The twin smokestacks of Moss Landing power station have been a landmark on the Monterey Bay coast for more than 50 years. They tower over the bright green fields of artichokes and are visible from Santa Cruz to Monterey.
But members of Castroville, Calif., Local 234 recently transformed those towers into a global landmark, turning an outdated oil-burning power station into a cutting-edge step toward solving the North American power grid's biggest problem.
|
|
Local 234 members installed nearly 100,000 batteries, 22 in each rack, weighing nearly 12,000 tons in total.
|
Over the last year, more than 135 Local 234 members filled the cavernous hall of the decommissioned power station with enough batteries to power nearly a quarter million houses for up to four hours.

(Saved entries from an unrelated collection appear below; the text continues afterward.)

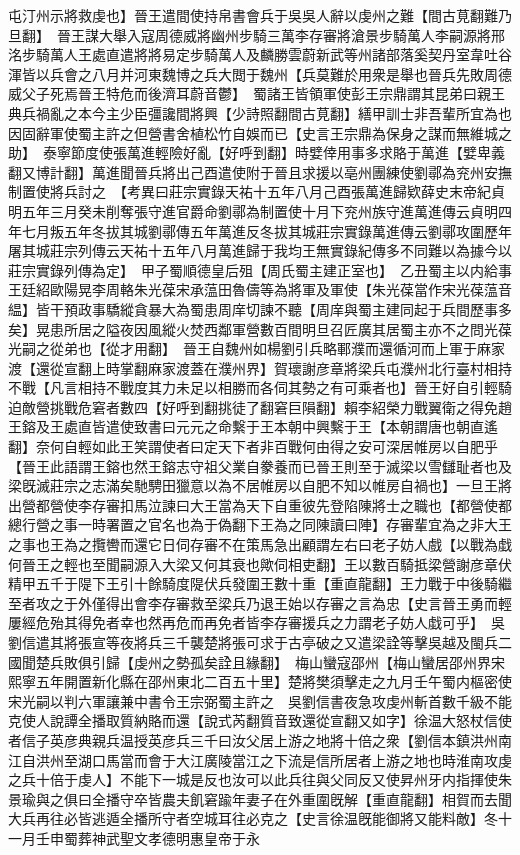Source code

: 屯汀州示將救虔也】晉王遣間使持帛書會兵于吳吳人辭以虔州之難【間古莧翻難乃旦翻】　晉王謀大舉入寇周德威將幽州步騎三萬李存審將滄景步騎萬人李嗣源將邢洺步騎萬人王處直遣將將易定步騎萬人及麟勝雲蔚新武等州諸部落奚契丹室韋吐谷渾皆以兵會之八月并河東魏博之兵大閲于魏州【兵莫難於用衆是舉也晉兵先敗周德威父子死焉晉王特危而後濟耳蔚音鬱】　蜀諸王皆領軍使彭王宗鼎謂其昆弟曰親王典兵禍亂之本今主少臣彊讒間將興【少詩照翻間古莧翻】繕甲訓士非吾輩所宜為也因固辭軍使蜀主許之但營書舍植松竹自娛而已【史言王宗鼎為保身之謀而無維城之助】　泰寧節度使張萬進輕險好亂【好呼到翻】時嬖倖用事多求賂于萬進【嬖卑義翻又博計翻】萬進聞晉兵將出己酉遣使附于晉且求援以亳州團練使劉鄩為兖州安撫制置使將兵討之　【考異曰莊宗實錄天祐十五年八月己酉張萬進歸欵薛史末帝紀貞明五年三月癸未削奪張守進官爵命劉鄩為制置使十月下兖州族守進萬進傳云貞明四年七月叛五年冬拔其城劉鄩傳五年萬進反冬拔其城莊宗實錄萬進傳云劉鄩攻圍歷年屠其城莊宗列傳云天祐十五年八月萬進歸于我均王無實錄紀傳多不同難以為據今以莊宗實錄列傳為定】　甲子蜀順德皇后殂【周氏蜀主建正室也】　乙丑蜀主以内給事王廷紹歐陽晃李周輅朱光葆宋承蕰田魯儔等為將軍及軍使【朱光葆當作宋光葆蕰音緼】皆干預政事驕縱貪暴大為蜀患周庠切諫不聽【周庠與蜀主建同起于兵間歷事多矣】晃患所居之隘夜因風縱火焚西鄰軍營數百間明旦召匠廣其居蜀主亦不之問光葆光嗣之從弟也【從才用翻】　晉王自魏州如楊劉引兵略鄆濮而還循河而上軍于麻家渡【還從宣翻上時掌翻麻家渡蓋在濮州界】賀瓌謝彦章將梁兵屯濮州北行臺村相持不戰【凡言相持不戰度其力未足以相勝而各伺其勢之有可乘者也】晉王好自引輕騎迫敵營挑戰危窘者數四【好呼到翻挑徒了翻窘巨隕翻】賴李紹榮力戰翼衛之得免趙王鎔及王處直皆遣使致書曰元元之命繫于王本朝中興繫于王【本朝謂唐也朝直遙翻】奈何自輕如此王笑謂使者曰定天下者非百戰何由得之安可深居帷房以自肥乎【晉王此語謂王鎔也然王鎔志守祖父業自豢養而已晉王則至于滅梁以雪讎耻者也及梁旣滅莊宗之志滿矣馳騁田獵意以為不居帷房以自肥不知以帷房自禍也】一旦王將出營都營使李存審扣馬泣諫曰大王當為天下自重彼先登陷陳將士之職也【都營使都總行營之事一時署置之官名也為于偽翻下王為之同陳讀曰陣】存審輩宜為之非大王之事也王為之攬轡而還它日伺存審不在策馬急出顧謂左右曰老子妨人戲【以戰為戱何晉王之輕也至聞嗣源入大梁又何其衰也歟伺相吏翻】王以數百騎抵梁營謝彦章伏精甲五千于隄下王引十餘騎度隄伏兵發圍王數十重【重直龍翻】王力戰于中後騎繼至者攻之于外僅得出會李存審救至梁兵乃退王始以存審之言為忠【史言晉王勇而輕屢經危殆其得免者幸也然再危而再免者皆李存審援兵之力謂老子妨人戱可乎】　吳劉信遣其將張宣等夜將兵三千襲楚將張可求于古亭破之又遣梁詮等擊吳越及閩兵二國聞楚兵敗俱引歸【虔州之勢孤矣詮且緣翻】　梅山蠻寇邵州【梅山蠻居邵州界宋熙寧五年開置新化縣在邵州東北二百五十里】楚將樊須擊走之九月壬午蜀内樞密使宋光嗣以判六軍讓兼中書令王宗弼蜀主許之　吳劉信書夜急攻虔州斬首數千級不能克使人說譚全播取質納賂而還【說式芮翻質音致還從宣翻又如字】徐温大怒杖信使者信子英彦典親兵温授英彦兵三千曰汝父居上游之地將十倍之衆【劉信本鎮洪州南江自洪州至湖口馬當而會于大江廣陵當江之下流是信所居者上游之地也時淮南攻虔之兵十倍于虔人】不能下一城是反也汝可以此兵往與父同反又使昇州牙内指揮使朱景瑜與之俱曰全播守卒皆農夫飢窘踰年妻子在外重圍旣解【重直龍翻】相賀而去聞大兵再往必皆逃遁全播所守者空城耳往必克之【史言徐温旣能御將又能料敵】冬十一月壬申蜀葬神武聖文孝德明惠皇帝于永

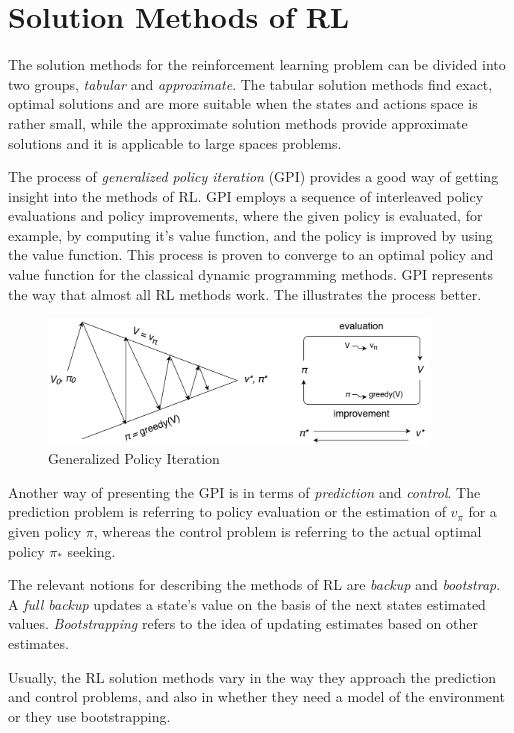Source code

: \section{Solution Methods of RL}\label{Solution Methods}
The solution methods for the reinforcement learning problem can be divided into two groups, \textit{tabular} and \textit{approximate}. The tabular solution methods find exact, optimal solutions and are more suitable when the states and actions space is rather small, while the approximate solution methods provide approximate solutions and it is applicable to large spaces problems.

The process of \textit{generalized policy iteration} (GPI) provides a good way of getting insight into the methods of RL. GPI employs a sequence of interleaved policy evaluations and policy improvements, where the given policy is evaluated, for example, by computing it's value function, and the policy is improved by using the value function. This process is proven to converge to an optimal policy and value function for the classical dynamic programming methods. GPI represents the way that almost all RL methods work. The  illustrates the process better.
\begin{figure}[H]
	\centering
	\includegraphics[width=0.9\textwidth]{Figures/GPI}
	\caption{Generalized Policy Iteration}
	\label{fig:GPI}
\end{figure}
Another way of presenting the GPI is in terms of \textit{prediction} and \textit{control}. The prediction problem is referring to policy evaluation or the estimation of $v_{\pi}$ for a given policy $\pi$, whereas the control problem is referring to the actual optimal policy $\pi_{*}$ seeking.

The relevant notions for describing the methods of RL are \textit{backup} and \textit{bootstrap}. A \textit{full backup} updates a state's value on the basis of the next states estimated values. \textit{Bootstrapping} refers to the idea of updating estimates based on other estimates.

Usually, the RL solution methods vary in the way they approach the prediction and control problems, and also in whether they need a model of the environment or they use bootstrapping.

At 400 megawatts, Moss Landing became the largest grid-scale storage facility in the world when it was commissioned by PG&E in December. It far outstrips the previous record holder, the 250 MW Gateway Energy Storage facility in San Diego that came online last year.
For scale, in 2018, just 311 MW of grid-scale lithium-ion battery storage was brought online in total.
"It is a sight to see for sure," Local 234 Business Manager Lamont Adams said of Moss Landing's sea of battery racks.
For this first phase, Adams said, workers cleared the original powerhouse to hold nearly 100,000 batteries, 22 in each rack, wired in series with safety modules between each rack. The installation's weight overwhelmed the floor, which was designed to hold turbines, so the structure had to be reinforced and rebuilt to hold 12,000 tons.
"Those DC batteries are no joke. They are heavy, and DC power can be very dangerous if you don't know what you are doing," he said.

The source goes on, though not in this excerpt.